##### THE DATA

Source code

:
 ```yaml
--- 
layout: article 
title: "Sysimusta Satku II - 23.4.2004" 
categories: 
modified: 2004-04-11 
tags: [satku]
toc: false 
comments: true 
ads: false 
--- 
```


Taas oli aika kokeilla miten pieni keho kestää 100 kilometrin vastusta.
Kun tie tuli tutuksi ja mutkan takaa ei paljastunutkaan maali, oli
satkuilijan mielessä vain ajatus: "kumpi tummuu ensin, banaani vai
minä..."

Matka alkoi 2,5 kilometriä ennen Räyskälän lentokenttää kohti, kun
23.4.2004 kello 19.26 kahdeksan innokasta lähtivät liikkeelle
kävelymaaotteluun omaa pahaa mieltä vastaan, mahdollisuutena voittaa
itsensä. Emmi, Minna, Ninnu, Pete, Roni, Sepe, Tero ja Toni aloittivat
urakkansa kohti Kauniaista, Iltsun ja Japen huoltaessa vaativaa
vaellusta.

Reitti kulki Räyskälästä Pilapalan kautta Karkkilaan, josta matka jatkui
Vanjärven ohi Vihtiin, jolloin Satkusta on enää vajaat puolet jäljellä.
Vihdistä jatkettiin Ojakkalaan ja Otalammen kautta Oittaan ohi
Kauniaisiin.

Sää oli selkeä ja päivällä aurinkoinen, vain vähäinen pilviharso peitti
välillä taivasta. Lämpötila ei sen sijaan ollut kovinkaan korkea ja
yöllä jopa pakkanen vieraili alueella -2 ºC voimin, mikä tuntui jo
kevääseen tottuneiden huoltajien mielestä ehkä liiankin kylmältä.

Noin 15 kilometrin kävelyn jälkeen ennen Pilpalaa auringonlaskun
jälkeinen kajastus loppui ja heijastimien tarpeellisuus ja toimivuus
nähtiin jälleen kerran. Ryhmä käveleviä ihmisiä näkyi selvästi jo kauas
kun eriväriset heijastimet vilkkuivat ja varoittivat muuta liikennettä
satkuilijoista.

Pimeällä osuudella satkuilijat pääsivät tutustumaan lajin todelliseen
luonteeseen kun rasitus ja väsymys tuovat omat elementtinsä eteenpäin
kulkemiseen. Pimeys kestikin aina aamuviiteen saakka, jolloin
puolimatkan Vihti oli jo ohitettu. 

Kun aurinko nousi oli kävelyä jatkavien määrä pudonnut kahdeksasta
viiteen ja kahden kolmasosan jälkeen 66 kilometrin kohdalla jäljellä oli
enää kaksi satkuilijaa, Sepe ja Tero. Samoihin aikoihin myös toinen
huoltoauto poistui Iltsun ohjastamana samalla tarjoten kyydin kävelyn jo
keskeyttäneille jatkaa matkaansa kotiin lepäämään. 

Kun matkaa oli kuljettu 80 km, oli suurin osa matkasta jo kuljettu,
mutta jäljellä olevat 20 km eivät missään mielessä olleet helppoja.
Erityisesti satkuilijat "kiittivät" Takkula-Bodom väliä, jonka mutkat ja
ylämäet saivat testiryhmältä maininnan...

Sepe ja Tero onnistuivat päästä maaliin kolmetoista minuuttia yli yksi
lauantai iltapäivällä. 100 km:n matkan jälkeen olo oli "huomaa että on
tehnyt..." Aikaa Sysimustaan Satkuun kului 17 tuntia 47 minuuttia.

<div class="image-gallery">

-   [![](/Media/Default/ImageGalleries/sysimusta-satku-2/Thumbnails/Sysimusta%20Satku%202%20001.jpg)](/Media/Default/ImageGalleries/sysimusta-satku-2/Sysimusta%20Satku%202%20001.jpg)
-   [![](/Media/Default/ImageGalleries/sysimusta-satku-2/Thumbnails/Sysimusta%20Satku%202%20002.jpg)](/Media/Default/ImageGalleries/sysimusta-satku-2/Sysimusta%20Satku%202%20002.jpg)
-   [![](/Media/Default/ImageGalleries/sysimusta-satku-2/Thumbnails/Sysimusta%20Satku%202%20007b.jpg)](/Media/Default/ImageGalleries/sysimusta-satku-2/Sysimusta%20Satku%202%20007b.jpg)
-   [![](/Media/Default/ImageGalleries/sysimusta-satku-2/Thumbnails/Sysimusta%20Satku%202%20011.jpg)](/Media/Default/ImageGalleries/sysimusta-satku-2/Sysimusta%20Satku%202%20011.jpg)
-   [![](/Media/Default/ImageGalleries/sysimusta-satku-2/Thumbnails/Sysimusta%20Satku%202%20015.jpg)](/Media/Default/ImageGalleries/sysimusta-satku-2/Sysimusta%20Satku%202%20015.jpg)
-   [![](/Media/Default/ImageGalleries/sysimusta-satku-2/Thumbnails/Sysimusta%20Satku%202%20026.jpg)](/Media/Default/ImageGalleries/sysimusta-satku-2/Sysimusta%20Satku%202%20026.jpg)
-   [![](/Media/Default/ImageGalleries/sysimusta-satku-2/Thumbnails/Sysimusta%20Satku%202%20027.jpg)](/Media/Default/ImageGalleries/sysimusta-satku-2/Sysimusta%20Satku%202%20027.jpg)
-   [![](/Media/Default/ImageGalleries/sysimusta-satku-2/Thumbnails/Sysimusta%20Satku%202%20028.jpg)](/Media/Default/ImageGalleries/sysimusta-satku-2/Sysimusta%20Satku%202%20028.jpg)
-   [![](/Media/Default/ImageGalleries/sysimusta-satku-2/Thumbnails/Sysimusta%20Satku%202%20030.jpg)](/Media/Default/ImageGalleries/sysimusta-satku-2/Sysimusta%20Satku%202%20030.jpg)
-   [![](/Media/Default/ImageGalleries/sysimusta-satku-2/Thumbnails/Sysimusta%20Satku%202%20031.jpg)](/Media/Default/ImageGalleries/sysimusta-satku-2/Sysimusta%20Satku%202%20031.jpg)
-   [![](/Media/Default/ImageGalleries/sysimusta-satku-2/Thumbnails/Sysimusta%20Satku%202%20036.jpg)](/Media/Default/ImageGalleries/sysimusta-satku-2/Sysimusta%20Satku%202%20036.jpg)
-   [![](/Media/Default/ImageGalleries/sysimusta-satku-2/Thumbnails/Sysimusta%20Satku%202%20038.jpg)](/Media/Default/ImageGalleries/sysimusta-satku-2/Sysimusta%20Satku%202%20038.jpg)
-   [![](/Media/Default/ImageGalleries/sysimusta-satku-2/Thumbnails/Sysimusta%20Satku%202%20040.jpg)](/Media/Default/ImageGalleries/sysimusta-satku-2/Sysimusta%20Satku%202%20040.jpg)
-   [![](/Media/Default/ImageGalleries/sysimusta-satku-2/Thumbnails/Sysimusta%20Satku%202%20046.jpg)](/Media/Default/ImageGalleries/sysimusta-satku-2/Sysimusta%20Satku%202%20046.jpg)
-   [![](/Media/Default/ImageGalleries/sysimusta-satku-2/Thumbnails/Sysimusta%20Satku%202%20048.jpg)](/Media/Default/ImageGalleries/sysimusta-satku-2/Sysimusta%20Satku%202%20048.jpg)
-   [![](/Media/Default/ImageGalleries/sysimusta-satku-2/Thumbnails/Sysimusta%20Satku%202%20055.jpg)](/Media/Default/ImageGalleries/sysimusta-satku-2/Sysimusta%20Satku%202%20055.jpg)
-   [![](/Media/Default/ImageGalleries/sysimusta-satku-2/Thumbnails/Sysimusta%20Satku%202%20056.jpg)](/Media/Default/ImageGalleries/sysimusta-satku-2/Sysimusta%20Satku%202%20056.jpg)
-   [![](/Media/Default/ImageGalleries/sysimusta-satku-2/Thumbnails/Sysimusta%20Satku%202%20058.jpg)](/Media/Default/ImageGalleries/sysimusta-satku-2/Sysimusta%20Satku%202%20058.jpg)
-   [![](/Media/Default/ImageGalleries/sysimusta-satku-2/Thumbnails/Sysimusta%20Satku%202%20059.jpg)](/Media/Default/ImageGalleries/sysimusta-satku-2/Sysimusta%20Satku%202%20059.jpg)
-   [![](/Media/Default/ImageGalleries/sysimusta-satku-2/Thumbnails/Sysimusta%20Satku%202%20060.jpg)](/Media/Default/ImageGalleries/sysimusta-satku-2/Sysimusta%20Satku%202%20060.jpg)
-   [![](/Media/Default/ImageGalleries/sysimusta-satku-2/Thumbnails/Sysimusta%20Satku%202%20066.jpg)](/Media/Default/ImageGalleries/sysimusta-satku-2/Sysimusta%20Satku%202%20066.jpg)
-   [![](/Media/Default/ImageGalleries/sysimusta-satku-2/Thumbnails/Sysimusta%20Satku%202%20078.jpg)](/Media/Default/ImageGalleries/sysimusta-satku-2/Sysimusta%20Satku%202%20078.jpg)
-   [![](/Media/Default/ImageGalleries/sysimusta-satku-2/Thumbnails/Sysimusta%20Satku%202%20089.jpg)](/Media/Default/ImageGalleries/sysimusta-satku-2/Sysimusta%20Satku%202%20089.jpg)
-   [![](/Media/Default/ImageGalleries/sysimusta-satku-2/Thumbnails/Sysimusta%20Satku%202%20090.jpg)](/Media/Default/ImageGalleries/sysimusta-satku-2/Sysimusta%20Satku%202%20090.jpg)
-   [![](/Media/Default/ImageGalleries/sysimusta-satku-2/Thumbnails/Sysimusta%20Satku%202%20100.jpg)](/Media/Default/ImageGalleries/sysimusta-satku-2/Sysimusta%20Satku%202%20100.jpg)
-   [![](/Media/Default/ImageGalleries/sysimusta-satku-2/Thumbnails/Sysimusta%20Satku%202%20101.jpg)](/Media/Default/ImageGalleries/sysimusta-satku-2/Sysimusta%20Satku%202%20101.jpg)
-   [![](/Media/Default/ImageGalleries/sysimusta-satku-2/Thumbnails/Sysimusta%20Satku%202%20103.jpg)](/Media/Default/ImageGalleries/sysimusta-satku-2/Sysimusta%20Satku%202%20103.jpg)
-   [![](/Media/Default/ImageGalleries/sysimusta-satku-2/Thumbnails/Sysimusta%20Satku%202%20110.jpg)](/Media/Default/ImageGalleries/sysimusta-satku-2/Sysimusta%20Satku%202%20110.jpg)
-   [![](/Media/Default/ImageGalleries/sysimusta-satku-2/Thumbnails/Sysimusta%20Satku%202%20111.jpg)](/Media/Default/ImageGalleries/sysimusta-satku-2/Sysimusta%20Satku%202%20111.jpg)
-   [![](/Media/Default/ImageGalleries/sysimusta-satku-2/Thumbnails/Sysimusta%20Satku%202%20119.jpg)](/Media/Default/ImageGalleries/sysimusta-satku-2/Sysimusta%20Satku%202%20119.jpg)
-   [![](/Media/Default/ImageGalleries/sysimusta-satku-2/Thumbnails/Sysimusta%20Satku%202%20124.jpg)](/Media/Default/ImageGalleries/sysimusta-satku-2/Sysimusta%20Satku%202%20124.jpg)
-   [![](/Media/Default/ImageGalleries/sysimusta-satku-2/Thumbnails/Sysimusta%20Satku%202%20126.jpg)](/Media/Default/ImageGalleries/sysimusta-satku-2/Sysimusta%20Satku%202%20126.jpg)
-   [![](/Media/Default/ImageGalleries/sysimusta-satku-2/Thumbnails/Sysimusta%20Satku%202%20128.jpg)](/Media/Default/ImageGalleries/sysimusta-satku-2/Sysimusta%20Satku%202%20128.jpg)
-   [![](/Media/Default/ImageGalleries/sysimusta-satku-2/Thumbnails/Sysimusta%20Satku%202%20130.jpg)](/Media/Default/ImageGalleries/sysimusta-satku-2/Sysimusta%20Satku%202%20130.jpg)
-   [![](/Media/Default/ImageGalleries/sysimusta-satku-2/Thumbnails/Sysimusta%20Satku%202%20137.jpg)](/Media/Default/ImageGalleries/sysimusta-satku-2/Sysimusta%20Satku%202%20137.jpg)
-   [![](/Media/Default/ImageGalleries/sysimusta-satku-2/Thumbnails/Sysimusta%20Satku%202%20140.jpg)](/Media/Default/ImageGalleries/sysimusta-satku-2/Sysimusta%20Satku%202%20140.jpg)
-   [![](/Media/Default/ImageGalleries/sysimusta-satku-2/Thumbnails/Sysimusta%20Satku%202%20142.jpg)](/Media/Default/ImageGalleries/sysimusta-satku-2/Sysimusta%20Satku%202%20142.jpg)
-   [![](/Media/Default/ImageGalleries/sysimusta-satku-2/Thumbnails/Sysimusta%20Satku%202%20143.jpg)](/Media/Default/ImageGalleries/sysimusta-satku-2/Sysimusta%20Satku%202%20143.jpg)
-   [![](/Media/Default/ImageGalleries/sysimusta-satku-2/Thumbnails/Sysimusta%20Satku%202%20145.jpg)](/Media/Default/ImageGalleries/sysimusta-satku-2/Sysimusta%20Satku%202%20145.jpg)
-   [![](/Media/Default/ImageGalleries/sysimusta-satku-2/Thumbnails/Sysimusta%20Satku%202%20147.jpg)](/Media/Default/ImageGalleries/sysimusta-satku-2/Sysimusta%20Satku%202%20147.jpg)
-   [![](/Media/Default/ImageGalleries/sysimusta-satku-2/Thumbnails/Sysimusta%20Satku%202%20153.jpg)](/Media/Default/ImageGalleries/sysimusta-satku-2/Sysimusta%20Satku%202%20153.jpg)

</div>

##########

## TRY IT
For this exercise, find all lines in the records containing the word "jolloin" and copy them.

## ANSWER BOX
Vanjärven ohi Vihtiin, jolloin Satkusta on enää vajaat puolet jäljellä.
kulkemiseen. Pimeys kestikin aina aamuviiteen saakka, jolloin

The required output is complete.